What the task requires: Each entry below should be retyped exactly as given.

Dataset:
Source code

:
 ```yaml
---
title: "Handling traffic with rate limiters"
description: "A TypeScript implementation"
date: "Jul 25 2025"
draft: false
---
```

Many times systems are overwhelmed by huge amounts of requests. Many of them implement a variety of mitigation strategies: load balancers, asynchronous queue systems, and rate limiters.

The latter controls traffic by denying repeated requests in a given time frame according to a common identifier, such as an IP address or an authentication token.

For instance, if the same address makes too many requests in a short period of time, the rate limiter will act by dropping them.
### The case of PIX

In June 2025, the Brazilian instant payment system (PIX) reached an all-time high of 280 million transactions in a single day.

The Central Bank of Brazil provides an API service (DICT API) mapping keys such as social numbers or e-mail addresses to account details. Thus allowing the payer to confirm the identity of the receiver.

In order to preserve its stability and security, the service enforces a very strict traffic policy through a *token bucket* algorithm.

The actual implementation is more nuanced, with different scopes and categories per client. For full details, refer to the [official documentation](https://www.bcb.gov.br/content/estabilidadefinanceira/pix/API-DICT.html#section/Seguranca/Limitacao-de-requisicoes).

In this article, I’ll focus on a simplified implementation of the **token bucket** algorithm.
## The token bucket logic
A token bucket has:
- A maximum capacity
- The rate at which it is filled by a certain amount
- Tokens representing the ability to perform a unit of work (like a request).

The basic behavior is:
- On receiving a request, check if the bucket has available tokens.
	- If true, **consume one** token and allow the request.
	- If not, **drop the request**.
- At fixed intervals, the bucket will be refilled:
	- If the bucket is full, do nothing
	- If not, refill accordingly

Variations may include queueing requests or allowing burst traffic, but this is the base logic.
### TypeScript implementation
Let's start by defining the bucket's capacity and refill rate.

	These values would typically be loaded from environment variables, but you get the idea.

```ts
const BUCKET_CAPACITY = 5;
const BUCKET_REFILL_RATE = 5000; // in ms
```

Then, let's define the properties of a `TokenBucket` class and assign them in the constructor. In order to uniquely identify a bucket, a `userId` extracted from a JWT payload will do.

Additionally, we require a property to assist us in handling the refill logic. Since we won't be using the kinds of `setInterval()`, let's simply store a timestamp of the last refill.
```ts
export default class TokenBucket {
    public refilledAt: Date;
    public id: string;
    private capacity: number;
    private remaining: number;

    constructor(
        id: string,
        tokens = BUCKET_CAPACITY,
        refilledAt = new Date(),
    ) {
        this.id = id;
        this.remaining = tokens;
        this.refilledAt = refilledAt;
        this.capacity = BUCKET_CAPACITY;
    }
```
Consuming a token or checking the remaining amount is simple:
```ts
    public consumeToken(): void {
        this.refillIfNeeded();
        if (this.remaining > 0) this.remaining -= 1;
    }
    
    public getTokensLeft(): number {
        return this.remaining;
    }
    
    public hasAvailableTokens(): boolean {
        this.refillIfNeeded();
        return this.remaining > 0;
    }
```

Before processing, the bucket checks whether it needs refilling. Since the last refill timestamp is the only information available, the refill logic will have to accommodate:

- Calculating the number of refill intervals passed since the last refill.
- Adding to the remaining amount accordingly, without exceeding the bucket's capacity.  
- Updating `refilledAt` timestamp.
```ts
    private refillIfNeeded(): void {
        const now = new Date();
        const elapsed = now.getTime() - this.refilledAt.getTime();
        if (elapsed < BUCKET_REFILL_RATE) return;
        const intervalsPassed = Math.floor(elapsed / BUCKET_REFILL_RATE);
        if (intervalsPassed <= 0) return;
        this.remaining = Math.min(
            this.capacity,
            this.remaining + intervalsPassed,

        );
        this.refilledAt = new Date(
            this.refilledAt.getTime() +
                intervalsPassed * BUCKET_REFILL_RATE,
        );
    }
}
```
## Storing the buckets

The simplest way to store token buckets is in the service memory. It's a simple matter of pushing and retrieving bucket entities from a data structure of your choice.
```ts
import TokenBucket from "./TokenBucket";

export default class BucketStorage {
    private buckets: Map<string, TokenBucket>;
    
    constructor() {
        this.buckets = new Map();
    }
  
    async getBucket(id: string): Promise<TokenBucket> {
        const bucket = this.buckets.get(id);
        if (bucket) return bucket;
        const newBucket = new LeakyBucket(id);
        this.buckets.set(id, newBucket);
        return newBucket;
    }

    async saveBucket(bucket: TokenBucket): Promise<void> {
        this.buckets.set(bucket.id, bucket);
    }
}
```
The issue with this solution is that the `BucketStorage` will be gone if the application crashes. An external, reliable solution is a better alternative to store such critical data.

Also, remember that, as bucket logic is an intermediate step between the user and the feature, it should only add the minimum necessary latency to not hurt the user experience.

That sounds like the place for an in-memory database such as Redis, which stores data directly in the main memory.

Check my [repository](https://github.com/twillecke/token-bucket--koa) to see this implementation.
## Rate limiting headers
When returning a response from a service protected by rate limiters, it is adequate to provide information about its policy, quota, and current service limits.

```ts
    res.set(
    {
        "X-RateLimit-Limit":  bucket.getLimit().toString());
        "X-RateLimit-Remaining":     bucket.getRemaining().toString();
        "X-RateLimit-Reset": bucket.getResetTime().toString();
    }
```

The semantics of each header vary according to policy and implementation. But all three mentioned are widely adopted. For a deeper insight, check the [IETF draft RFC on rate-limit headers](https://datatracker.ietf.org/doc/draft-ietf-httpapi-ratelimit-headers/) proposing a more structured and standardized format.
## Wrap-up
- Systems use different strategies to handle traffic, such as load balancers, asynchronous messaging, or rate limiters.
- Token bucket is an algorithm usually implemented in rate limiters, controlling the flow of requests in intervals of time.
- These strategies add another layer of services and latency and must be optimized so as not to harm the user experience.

Result below:
Source code

:
 ```yaml
---
title: "Handling traffic with rate limiters"
description: "A TypeScript implementation"
date: "Jul 25 2025"
draft: false
---
```

Many times systems are overwhelmed by huge amounts of requests. Many of them implement a variety of mitigation strategies: load balancers, asynchronous queue systems, and rate limiters.

The latter controls traffic by denying repeated requests in a given time frame according to a common identifier, such as an IP address or an authentication token.

For instance, if the same address makes too many requests in a short period of time, the rate limiter will act by dropping them.
### The case of PIX

In June 2025, the Brazilian instant payment system (PIX) reached an all-time high of 280 million transactions in a single day.

The Central Bank of Brazil provides an API service (DICT API) mapping keys such as social numbers or e-mail addresses to account details. Thus allowing the payer to confirm the identity of the receiver.

In order to preserve its stability and security, the service enforces a very strict traffic policy through a *token bucket* algorithm.

The actual implementation is more nuanced, with different scopes and categories per client. For full details, refer to the [official documentation](https://www.bcb.gov.br/content/estabilidadefinanceira/pix/API-DICT.html#section/Seguranca/Limitacao-de-requisicoes).

In this article, I’ll focus on a simplified implementation of the **token bucket** algorithm.
## The token bucket logic
A token bucket has:
- A maximum capacity
- The rate at which it is filled by a certain amount
- Tokens representing the ability to perform a unit of work (like a request).

The basic behavior is:
- On receiving a request, check if the bucket has available tokens.
	- If true, **consume one** token and allow the request.
	- If not, **drop the request**.
- At fixed intervals, the bucket will be refilled:
	- If the bucket is full, do nothing
	- If not, refill accordingly

Variations may include queueing requests or allowing burst traffic, but this is the base logic.
### TypeScript implementation
Let's start by defining the bucket's capacity and refill rate.

	These values would typically be loaded from environment variables, but you get the idea.

```ts
const BUCKET_CAPACITY = 5;
const BUCKET_REFILL_RATE = 5000; // in ms
```

Then, let's define the properties of a `TokenBucket` class and assign them in the constructor. In order to uniquely identify a bucket, a `userId` extracted from a JWT payload will do.

Additionally, we require a property to assist us in handling the refill logic. Since we won't be using the kinds of `setInterval()`, let's simply store a timestamp of the last refill.
```ts
export default class TokenBucket {
    public refilledAt: Date;
    public id: string;
    private capacity: number;
    private remaining: number;

    constructor(
        id: string,
        tokens = BUCKET_CAPACITY,
        refilledAt = new Date(),
    ) {
        this.id = id;
        this.remaining = tokens;
        this.refilledAt = refilledAt;
        this.capacity = BUCKET_CAPACITY;
    }
```
Consuming a token or checking the remaining amount is simple:
```ts
    public consumeToken(): void {
        this.refillIfNeeded();
        if (this.remaining > 0) this.remaining -= 1;
    }
    
    public getTokensLeft(): number {
        return this.remaining;
    }
    
    public hasAvailableTokens(): boolean {
        this.refillIfNeeded();
        return this.remaining > 0;
    }
```

Before processing, the bucket checks whether it needs refilling. Since the last refill timestamp is the only information available, the refill logic will have to accommodate:

- Calculating the number of refill intervals passed since the last refill.
- Adding to the remaining amount accordingly, without exceeding the bucket's capacity.  
- Updating `refilledAt` timestamp.
```ts
    private refillIfNeeded(): void {
        const now = new Date();
        const elapsed = now.getTime() - this.refilledAt.getTime();
        if (elapsed < BUCKET_REFILL_RATE) return;
        const intervalsPassed = Math.floor(elapsed / BUCKET_REFILL_RATE);
        if (intervalsPassed <= 0) return;
        this.remaining = Math.min(
            this.capacity,
            this.remaining + intervalsPassed,

        );
        this.refilledAt = new Date(
            this.refilledAt.getTime() +
                intervalsPassed * BUCKET_REFILL_RATE,
        );
    }
}
```
## Storing the buckets

The simplest way to store token buckets is in the service memory. It's a simple matter of pushing and retrieving bucket entities from a data structure of your choice.
```ts
import TokenBucket from "./TokenBucket";

export default class BucketStorage {
    private buckets: Map<string, TokenBucket>;
    
    constructor() {
        this.buckets = new Map();
    }
  
    async getBucket(id: string): Promise<TokenBucket> {
        const bucket = this.buckets.get(id);
        if (bucket) return bucket;
        const newBucket = new LeakyBucket(id);
        this.buckets.set(id, newBucket);
        return newBucket;
    }

    async saveBucket(bucket: TokenBucket): Promise<void> {
        this.buckets.set(bucket.id, bucket);
    }
}
```
The issue with this solution is that the `BucketStorage` will be gone if the application crashes. An external, reliable solution is a better alternative to store such critical data.

Also, remember that, as bucket logic is an intermediate step between the user and the feature, it should only add the minimum necessary latency to not hurt the user experience.

That sounds like the place for an in-memory database such as Redis, which stores data directly in the main memory.

Check my [repository](https://github.com/twillecke/token-bucket--koa) to see this implementation.
## Rate limiting headers
When returning a response from a service protected by rate limiters, it is adequate to provide information about its policy, quota, and current service limits.

```ts
    res.set(
    {
        "X-RateLimit-Limit":  bucket.getLimit().toString());
        "X-RateLimit-Remaining":     bucket.getRemaining().toString();
        "X-RateLimit-Reset": bucket.getResetTime().toString();
    }
```

The semantics of each header vary according to policy and implementation. But all three mentioned are widely adopted. For a deeper insight, check the [IETF draft RFC on rate-limit headers](https://datatracker.ietf.org/doc/draft-ietf-httpapi-ratelimit-headers/) proposing a more structured and standardized format.
## Wrap-up
- Systems use different strategies to handle traffic, such as load balancers, asynchronous messaging, or rate limiters.
- Token bucket is an algorithm usually implemented in rate limiters, controlling the flow of requests in intervals of time.
- These strategies add another layer of services and latency and must be optimized so as not to harm the user experience.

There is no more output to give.